Returns a collection of filenames, not to be imported.

{@inheritDoc #importIgnoreList} .

Returns

Implements org.corpus_tools.pepper.modules.PepperImporter.

◆ importCorpusStructureRec()

Boolean org.corpus_tools.pepper.impl.PepperImporterImpl.importCorpusStructureRec ( URI  currURI,
SCorpus  parent 
)
protected

Top down traversal in file given structure.
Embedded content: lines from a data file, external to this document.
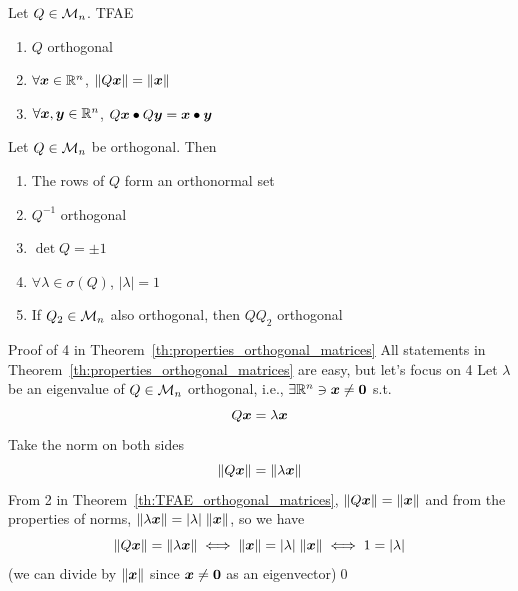 \documentclass[aspectratio=169]{beamer}\usepackage[]{graphicx}\usepackage[]{xcolor}
\begin{document}
\begin{frame}
\begin{theorem}
\label{th:TFAE_orthogonal_matrices}
Let $Q\in\M_n$. TFAE
\begin{enumerate}
\item $Q$ orthogonal
\item $\forall\bx\in\IR^n$, $\|Q\bx\|=\|\bx\|$
\item $\forall\bx,\by\in\IR^n$, $Q\bx\bullet Q\by=\bx\bullet\by$
\end{enumerate}
\end{theorem}
\vfill
\begin{importanttheorem}\label{th:properties_orthogonal_matrices}
Let $Q\in\M_n$ be orthogonal. Then
\begin{enumerate}
\item The rows of $Q$ form an orthonormal set
\item $Q^{-1}$ orthogonal
\item $\det Q=\pm 1$
\item $\forall\lambda\in\sigma(Q)$, $|\lambda|=1$
\item If $Q_2\in\M_n$ also orthogonal, then $QQ_2$ orthogonal
\end{enumerate}
\end{importanttheorem}
\end{frame}



\begin{frame}{Proof of 4 in Theorem~\ref{th:properties_orthogonal_matrices}}
All statements in Theorem~\ref{th:properties_orthogonal_matrices} are easy, but let's focus on 4 
\vfill
Let $\lambda$ be an eigenvalue of $Q\in\M_n$ orthogonal, i.e., $\exists\IR^n\ni\bx\neq\b0$ s.t.
\[
Q\bx = \lambda\bx
\]
Take the norm on both sides
\[
\|Q\bx\| = \|\lambda\bx\|
\]
From 2 in Theorem~\ref{th:TFAE_orthogonal_matrices}, $\|Q\bx\|=\|\bx\|$ and from the properties of norms, $\|\lambda\bx\|=|\lambda|\;\|\bx\|$, so we have
\[
\|Q\bx\| = \|\lambda\bx\| \iff \|\bx\| = |\lambda|\;\|\bx\| \iff 1=|\lambda|
\]
(we can divide by $\|\bx\|$ since $\bx\neq \b0$ as an eigenvector)\hfill\qed
\end{frame}








\end{document}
This method is called by importCorpusStructure(SCorpusGraph) and creates the corpus-structure via a top down traversal in file structure. For each found file (real file and folder), the method setTypeOfResource(URI) is called to set the type of the resource. If the type is a SALT_TYPE#SDOCUMENT a SDocument object is created for the resource, if the type is a SALT_TYPE#SCORPUS a SCorpus object is created, if the type is null, the resource is ignored.

Parameters
currURI
parentsID
endings
Returns
retrns true, if path contains documents, flase otherwise
Exceptions
IOException

◆ readXMLResource()

void org.corpus_tools.pepper.impl.PepperImporterImpl.readXMLResource ( DefaultHandler2  contentHandler,
URI  documentLocation 
)
protected

Helper method to read an xml file with a DefaultHandler2 implementation given as contentHandler.

It is assumed, that the file encoding is set to UTF-8.

Parameters
contentHandlerDefaultHandler2 implementation
documentLocationlocation of the xml-file

◆ sampleFileContent()

Collection<String> org.corpus_tools.pepper.impl.PepperImporterImpl.sampleFileContent ( final URI  corpusPath,
final String...  fileEndings 
)
protected

Returns {@value IsImportableUtil::NUMBER_OF_SAMPLED_LINES} lines of a sampled set of {@value IsImportableUtil::NUMBER_OF_SAMPLED_FILES} files having the ending specified by fileEndings recursively from specified corpus path.

This method only delegates to IsImportableUtil#sampleFileContent(URI, int, int, String...). The class IsImportableUtil also contains further helper methods, in case this method is too unprecise.

Parameters
corpusPathdirectory to be searched in
fileEndingsendings to be considered. If no endings specified, all files are considered
Returns
numberOfLines lines of numberOfSampledFiles files

◆ setCorpusPathResolver()

void org.corpus_tools.pepper.impl.PepperImporterImpl.setCorpusPathResolver ( CorpusPathResolver  corpusPathResolver)

Sets a CorpusPathResolver which is used by isImportable(URI).

With a CorpusPathResolver it is possible, to share read lines of files between multiple importers. Doing this saves time for retrieving the content of the corpus path and the reading of the first x lines of the files.

Parameters
corpusPathResolver

◆ start()

void org.corpus_tools.pepper.impl.PepperImporterImpl.start ( ) throws PepperModuleException

Overrides the method PepperModuleImpl#start() to add the following, before PepperModuleImpl#start() is called.

  1. a check if corpus path exists

Reimplemented from org.corpus_tools.pepper.impl.PepperModuleImpl.